• [What you need to do]:
Repeat nothing but the lines below running from the one containing "almost all kinds of data containers." to the one containing "that they may". Keep both end lines.
Recorded data Start Marker
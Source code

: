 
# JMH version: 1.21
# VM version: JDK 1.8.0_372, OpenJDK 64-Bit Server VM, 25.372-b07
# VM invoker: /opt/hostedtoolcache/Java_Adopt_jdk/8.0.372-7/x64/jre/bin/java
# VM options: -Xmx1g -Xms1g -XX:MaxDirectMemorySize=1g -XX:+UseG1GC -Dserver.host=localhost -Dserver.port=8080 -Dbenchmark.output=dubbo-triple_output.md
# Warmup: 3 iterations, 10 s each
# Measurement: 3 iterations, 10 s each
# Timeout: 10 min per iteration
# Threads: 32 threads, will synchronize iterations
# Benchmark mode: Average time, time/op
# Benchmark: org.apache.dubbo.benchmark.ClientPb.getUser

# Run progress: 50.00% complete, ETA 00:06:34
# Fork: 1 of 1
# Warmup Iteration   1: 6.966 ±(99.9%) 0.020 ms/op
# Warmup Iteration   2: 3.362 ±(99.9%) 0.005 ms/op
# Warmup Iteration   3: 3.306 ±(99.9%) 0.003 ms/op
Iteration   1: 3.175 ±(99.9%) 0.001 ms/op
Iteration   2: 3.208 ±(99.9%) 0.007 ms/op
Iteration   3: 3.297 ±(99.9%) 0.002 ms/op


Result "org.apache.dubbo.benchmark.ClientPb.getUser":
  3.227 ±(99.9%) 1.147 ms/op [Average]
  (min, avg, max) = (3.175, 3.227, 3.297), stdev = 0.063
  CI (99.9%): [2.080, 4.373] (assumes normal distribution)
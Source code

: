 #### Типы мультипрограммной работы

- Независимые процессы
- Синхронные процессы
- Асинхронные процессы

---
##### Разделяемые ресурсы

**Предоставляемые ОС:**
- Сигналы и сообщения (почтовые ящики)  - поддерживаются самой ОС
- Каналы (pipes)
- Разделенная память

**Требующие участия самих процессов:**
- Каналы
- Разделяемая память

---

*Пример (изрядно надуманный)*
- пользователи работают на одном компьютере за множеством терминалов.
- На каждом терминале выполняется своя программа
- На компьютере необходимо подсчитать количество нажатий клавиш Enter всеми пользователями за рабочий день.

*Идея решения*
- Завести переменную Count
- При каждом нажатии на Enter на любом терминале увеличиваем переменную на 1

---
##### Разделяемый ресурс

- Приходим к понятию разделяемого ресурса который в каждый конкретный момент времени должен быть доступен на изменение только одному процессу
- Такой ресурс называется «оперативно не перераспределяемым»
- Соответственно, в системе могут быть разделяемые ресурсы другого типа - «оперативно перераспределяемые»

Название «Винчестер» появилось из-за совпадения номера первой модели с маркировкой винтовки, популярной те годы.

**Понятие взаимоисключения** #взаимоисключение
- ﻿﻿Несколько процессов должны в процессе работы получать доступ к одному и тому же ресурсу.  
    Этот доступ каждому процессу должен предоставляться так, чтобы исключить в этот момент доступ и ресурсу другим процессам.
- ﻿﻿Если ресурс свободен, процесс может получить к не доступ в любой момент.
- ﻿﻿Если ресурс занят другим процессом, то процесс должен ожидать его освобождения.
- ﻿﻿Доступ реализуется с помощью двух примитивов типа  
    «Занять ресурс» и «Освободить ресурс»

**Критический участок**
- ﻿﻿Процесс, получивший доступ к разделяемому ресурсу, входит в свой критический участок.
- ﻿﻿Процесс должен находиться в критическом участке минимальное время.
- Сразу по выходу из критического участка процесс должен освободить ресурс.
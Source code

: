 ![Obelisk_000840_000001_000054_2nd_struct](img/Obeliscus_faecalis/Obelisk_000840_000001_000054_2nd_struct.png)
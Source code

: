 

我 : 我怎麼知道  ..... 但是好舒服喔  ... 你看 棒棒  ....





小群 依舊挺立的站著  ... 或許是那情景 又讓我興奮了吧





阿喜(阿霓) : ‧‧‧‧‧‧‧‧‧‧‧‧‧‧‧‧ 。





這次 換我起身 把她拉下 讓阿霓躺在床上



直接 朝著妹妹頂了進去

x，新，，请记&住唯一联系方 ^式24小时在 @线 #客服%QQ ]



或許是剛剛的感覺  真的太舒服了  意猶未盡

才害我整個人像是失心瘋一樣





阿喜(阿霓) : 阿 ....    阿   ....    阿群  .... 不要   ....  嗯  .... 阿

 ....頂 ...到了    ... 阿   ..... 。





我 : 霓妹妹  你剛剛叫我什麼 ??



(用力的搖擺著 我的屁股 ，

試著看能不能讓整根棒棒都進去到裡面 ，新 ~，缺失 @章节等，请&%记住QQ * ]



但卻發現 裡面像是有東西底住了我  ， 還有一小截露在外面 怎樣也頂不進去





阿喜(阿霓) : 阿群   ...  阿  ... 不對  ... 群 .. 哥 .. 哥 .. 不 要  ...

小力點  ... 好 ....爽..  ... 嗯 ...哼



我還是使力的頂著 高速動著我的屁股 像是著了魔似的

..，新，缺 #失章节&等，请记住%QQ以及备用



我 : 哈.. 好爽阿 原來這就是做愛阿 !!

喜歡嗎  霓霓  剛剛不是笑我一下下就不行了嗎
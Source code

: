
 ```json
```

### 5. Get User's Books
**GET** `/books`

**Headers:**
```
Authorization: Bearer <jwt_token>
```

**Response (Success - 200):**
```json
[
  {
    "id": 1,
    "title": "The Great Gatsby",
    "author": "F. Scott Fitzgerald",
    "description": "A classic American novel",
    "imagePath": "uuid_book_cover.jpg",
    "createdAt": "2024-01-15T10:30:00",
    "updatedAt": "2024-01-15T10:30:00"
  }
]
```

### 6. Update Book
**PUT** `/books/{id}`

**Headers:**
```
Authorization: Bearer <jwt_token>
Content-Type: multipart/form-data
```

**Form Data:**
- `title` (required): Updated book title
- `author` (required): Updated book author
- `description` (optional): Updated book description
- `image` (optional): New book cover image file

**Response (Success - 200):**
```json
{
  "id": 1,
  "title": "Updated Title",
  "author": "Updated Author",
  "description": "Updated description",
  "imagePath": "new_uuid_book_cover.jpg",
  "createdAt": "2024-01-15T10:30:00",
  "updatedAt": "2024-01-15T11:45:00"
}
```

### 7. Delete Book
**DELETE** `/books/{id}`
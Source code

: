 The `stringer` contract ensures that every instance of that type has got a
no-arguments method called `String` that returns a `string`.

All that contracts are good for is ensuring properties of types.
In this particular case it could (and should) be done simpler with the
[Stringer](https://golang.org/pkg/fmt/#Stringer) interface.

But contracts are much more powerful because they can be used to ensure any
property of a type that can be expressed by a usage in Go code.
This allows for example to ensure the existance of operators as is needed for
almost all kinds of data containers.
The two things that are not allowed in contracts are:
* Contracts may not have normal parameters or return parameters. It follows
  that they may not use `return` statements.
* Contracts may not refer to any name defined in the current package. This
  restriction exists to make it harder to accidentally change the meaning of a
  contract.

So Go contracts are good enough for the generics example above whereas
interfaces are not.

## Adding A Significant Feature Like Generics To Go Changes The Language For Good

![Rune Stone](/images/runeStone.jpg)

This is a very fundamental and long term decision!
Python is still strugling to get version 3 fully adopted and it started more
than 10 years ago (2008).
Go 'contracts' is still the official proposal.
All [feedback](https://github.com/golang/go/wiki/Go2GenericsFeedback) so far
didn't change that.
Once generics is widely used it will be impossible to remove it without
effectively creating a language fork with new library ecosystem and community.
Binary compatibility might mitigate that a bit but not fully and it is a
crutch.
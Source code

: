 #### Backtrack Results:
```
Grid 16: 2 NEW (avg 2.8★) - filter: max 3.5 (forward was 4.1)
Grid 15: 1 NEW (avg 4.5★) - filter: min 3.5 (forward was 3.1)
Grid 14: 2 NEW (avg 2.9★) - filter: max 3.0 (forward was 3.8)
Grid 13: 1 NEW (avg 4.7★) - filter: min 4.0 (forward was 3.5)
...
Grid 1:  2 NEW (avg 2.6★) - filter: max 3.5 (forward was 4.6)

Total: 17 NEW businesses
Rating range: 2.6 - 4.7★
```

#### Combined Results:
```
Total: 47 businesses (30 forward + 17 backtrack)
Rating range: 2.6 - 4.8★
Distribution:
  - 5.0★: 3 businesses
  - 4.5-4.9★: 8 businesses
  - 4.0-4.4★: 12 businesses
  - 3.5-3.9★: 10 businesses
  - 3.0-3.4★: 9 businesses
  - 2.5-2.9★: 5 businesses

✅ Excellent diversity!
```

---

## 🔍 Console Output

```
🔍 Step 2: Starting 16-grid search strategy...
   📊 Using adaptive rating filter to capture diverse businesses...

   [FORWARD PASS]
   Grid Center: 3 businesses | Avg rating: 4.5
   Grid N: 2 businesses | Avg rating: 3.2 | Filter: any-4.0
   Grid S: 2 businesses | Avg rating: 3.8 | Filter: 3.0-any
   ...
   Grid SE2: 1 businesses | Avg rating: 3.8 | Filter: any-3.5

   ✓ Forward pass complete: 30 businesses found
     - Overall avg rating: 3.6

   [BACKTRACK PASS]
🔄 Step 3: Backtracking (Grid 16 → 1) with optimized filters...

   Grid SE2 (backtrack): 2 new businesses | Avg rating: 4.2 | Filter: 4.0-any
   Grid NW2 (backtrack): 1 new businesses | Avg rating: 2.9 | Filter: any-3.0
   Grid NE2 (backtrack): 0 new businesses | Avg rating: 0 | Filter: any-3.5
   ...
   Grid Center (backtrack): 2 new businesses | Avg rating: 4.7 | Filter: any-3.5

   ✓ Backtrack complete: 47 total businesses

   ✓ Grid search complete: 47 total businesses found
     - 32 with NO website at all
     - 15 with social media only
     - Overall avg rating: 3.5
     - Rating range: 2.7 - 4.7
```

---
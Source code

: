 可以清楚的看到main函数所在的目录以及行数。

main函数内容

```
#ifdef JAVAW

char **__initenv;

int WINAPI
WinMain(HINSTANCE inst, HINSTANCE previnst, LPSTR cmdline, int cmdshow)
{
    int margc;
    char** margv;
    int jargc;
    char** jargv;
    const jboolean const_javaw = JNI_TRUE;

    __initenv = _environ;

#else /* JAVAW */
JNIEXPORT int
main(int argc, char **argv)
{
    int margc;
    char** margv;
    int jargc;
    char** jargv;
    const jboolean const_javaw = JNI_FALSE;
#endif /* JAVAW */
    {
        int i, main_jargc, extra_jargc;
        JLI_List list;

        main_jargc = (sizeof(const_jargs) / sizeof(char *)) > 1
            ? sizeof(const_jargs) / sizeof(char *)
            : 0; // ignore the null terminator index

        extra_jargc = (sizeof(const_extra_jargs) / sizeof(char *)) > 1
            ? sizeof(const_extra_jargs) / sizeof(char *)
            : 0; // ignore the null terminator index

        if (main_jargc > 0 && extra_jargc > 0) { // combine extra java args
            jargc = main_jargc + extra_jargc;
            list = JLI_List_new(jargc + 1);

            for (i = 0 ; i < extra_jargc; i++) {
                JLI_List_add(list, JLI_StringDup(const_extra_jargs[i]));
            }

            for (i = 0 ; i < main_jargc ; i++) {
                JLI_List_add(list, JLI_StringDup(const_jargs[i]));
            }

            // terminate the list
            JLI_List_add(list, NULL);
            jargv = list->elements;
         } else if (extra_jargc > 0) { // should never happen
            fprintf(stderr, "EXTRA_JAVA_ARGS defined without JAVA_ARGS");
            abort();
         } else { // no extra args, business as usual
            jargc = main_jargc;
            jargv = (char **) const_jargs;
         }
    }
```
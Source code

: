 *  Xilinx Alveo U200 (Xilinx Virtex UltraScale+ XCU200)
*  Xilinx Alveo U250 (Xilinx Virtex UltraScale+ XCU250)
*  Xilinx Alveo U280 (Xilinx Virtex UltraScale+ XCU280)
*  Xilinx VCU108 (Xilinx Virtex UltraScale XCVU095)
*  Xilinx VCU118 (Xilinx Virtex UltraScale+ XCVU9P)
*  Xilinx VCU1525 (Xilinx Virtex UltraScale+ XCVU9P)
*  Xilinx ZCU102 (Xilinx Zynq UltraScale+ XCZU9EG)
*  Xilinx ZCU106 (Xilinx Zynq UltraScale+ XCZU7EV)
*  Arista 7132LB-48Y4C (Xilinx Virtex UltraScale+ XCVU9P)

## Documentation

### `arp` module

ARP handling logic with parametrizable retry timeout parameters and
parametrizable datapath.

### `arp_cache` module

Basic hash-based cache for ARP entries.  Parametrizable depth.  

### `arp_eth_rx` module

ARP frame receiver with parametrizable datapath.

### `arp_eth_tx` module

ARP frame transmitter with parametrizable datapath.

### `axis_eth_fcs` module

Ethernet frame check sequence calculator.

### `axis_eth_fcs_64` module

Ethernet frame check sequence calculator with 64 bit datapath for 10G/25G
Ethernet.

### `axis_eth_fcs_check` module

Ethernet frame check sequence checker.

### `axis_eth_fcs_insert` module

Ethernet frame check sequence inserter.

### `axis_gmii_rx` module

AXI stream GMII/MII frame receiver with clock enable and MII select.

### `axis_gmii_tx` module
Recorded data End Marker
• [Result of this task]:
almost all kinds of data containers.
The two things that are not allowed in contracts are:
* Contracts may not have normal parameters or return parameters. It follows
  that they may not use `return` statements.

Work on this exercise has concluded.